The road to virtue is supposed to be lonely. It is lonely because there are few people on it. If you choose it, you will be lonely because you will be marginal, seen as different. Some may despise you for it. Actually, there is a long history of virtuous people being stoned to death, hung, crucified and the like. Not hard to see why really. When someone chooses a higher or more enlightened path they are perceived as menacing to us. Their simple existence confirms our failings. Their every action drives home our inadequacies. When they speak about their views on life, they contradict everything we need to tell ourselves just to go about the days business. They are seen as: annoying, not focused on the real issues, preachy, holier than thou etc...

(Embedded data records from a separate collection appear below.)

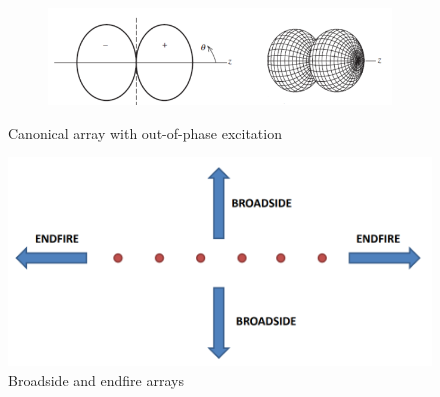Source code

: \documentclass[11pt,a4paper]{article}
\begin{document}
\begin{enumerate}
\begin{figure}[!ht]
\begin{subfigure}{.45\textwidth}
        \end{subfigure}\hfill
        \begin{subfigure}{.45\textwidth}
            \centering
            \includegraphics[width=\textwidth]{src/canonical-array-out-of-phase-pattern.png}
        \end{subfigure}
        \caption{\label{fig:canonical-array-out-of-phase}Canonical array with out-of-phase excitation}
    \end{figure}
    \begin{figure}[!ht]
        \centering
        \includegraphics[width=.5\textwidth]{src/broadside-endfire.png}
        \caption{\label{fig:broadside-endfire}Broadside and endfire arrays}
    \end{figure}


\end{enumerate}
\end{document}
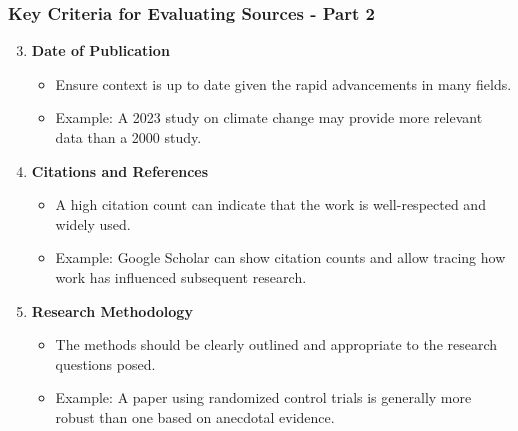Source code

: \documentclass[aspectratio=169]{beamer}
\begin{document}
\begin{frame}[fragile]
    \frametitle{Key Criteria for Evaluating Sources - Part 2}
    \begin{enumerate}
        \setcounter{enumi}{2}  %
        \item \textbf{Date of Publication}
        \begin{itemize}
            \item Ensure context is up to date given the rapid advancements in many fields.
            \item Example: A 2023 study on climate change may provide more relevant data than a 2000 study.
        \end{itemize}
        
        \item \textbf{Citations and References}
        \begin{itemize}
            \item A high citation count can indicate that the work is well-respected and widely used.
            \item Example: Google Scholar can show citation counts and allow tracing how work has influenced subsequent research.
        \end{itemize}
        
        \item \textbf{Research Methodology}
        \begin{itemize}
            \item The methods should be clearly outlined and appropriate to the research questions posed.
            \item Example: A paper using randomized control trials is generally more robust than one based on anecdotal evidence.
        \end{itemize}
    \end{enumerate}
\end{frame}
\end{document}
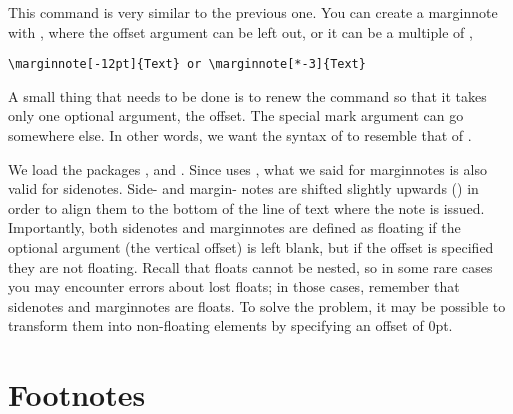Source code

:This command is very similar to the previous one. You can create a 
marginnote with , where the offset 
argument can be left out, or it can be a multiple of 
, 
\eg

\begin{lstlisting}[style=kaolstplain]
\marginnote[-12pt]{Text} or \marginnote[*-3]{Text}
\end{lstlisting}

\begin{kaobox}[title=To Do]
A small thing that needs to be done is to renew the  
command so that it takes only one optional argument, the offset. The 
special mark argument can go somewhere else. In other words, we want the 
syntax of  to resemble that of .
\end{kaobox}

We load the packages ,  and 
. Since  uses , 
what we said for marginnotes is also valid for sidenotes. Side- and 
margin- notes are shifted slightly upwards 
() in 
order to align them to the bottom of the line of text where the note is 
issued. Importantly, both sidenotes and marginnotes are defined as 
floating if the optional argument (\ie the vertical offset) is left 
blank, but if the offset is specified they are not floating. Recall that 
floats cannot be nested, so in some rare cases you may encounter errors 
about lost floats; in those cases, remember that sidenotes and 
marginnotes are floats. To solve the problem, it may be possible to 
transform them into non-floating elements by specifying an offset of 
0pt.

\section{Footnotes}

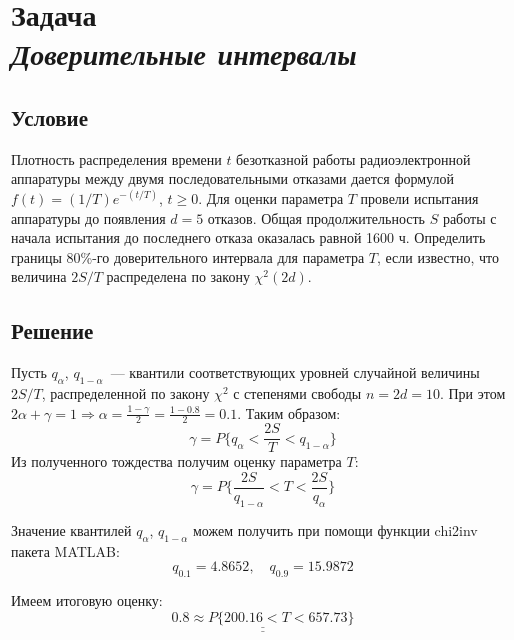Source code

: \section*{Задача \\\textit{Доверительные интервалы}}

\subsection*{Условие}
\sloppy Плотность распределения времени $t$ безотказной работы радиоэлектронной аппаратуры между двумя последовательными отказами дается формулой $f(t) = (1/T)e^{-(t/T)}$, $t \geqslant 0$. Для оценки параметра $T$ провели испытания аппаратуры до появления $d = 5$ отказов. Общая продолжительность $S$ работы с начала испытания до последнего отказа оказалась равной 1600 ч. Определить границы 80\%-го доверительного интервала для параметра $T$, если известно, что величина $2S/T$ распределена по закону $\chi^2(2d)$.

\subsection*{Решение}
Пусть $q_{\alpha}$, $q_{1 - \alpha}$~--- квантили соответствующих уровней случайной величины $2S/T$, распределенной по закону $\chi^2$ с степенями свободы $n = 2d = 10$. При этом $2\alpha + \gamma = 1 \Rightarrow \alpha = \frac{1 - \gamma}{2} = \frac{1 - 0.8}{2} = 0.1$. Таким образом:
\begin{equation*}
    \gamma = P\Big\{q_{\alpha} < \frac{2S}{T} < q_{1 - \alpha}\Big\}
\end{equation*}
Из полученного тождества получим оценку параметра $T$:
\begin{equation*}
    \gamma = P\Big\{\frac{2S}{q_{1 - \alpha}} < T < \frac{2S}{q_{\alpha}}\Big\}
\end{equation*}

Значение квантилей $q_{\alpha}$, $q_{1 - \alpha}$ можем получить при помощи функции chi2inv пакета MATLAB\@:
\begin{equation*}
    q_{0.1} = 4.8652,\quad q_{0.9} = 15.9872
\end{equation*}

Имеем итоговую оценку:
\begin{equation*}
    \underline{\underline{0.8 \approx P\Big\{200.16 < T < 657.73\Big\}}}
\end{equation*}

The one cop who won`t take the bribe is usually not going to last long. A common hero narrative depicts that one virtuous individual against all odds, fighting for the truth. The story of Siddartha is one such narrative. Jesus is another.
There are few virtuous people in my opinion. Not because people are bad or weak but because there are serious consequences, as mentioned above. Choosing a harder path often, if not usually means going against the mainstream. Swimming upcurrent. Who wants to do that? For what? To what end?. People who have children can sometimes be virtuous, although contrary to many parents' beliefs, having children does not render you automatically virtuous. No, that would be too easy. Having children to suit your own selfish and narcissistic needs is no virtue indeed. Raising your children well however is difficult. It takes time, patience and tons of introspection. None of these things will pay you a dime, but all of them will help you reach virtue and instill it in your children. When you are introspecting you are engaged in the virtuous activity of questioning yourself. It is countersocial though in the immediate moment because it is time not spent on facebook or the internet or in front of the tube.
In summary, i am not sure where the road to virtue lies. I know i have been on it at times and stubled right off at others. The times when i am on it, i seem to be struggling like hell to remain on it and extremely uncomfortable as my thoughts and actions grate up against the social sandpaper which always seems to rub me the wrong way. Oddly enough, when i am on the virtuous path, as uncomfortable as i am, I am somehow also quite proud of who i am. When i am on the easy comfortable path, i feel no pride, just comfort and ease. I don`t question myself because tthere is no need. I look only through the out-facing iphone camera at the world and take only the picutres i like. I am in control and direct things so as to have them fall in line with my personal comfort. Actually, it sounds pretty good when you put it that way! Alas, the comfortable path is an illusion. Working out is pain now for long term gain. The comfortable path will leave you in peace but you will not have anything of interest to contribute to a discussion. You won`t have any adversity to talk about or any experience to relate. Everything you say will revolve around how good it feels to sit on your couch and how bad things happen to you through no choice of your own. Though it sounds like i do, i do not devalue those who have chosen comfort over introspection but it is true that i prefer to talk to people who have chosen virtue. I prefer talking with those people because they are a rare and special breed who see value in what most of us just consider to be pain and hard work. I like talking with them because there is something to be heard in their voices - something raw and researched. Something deep and sophisticated. There is pain there but never without resilience and that is the voice of those who are truly living.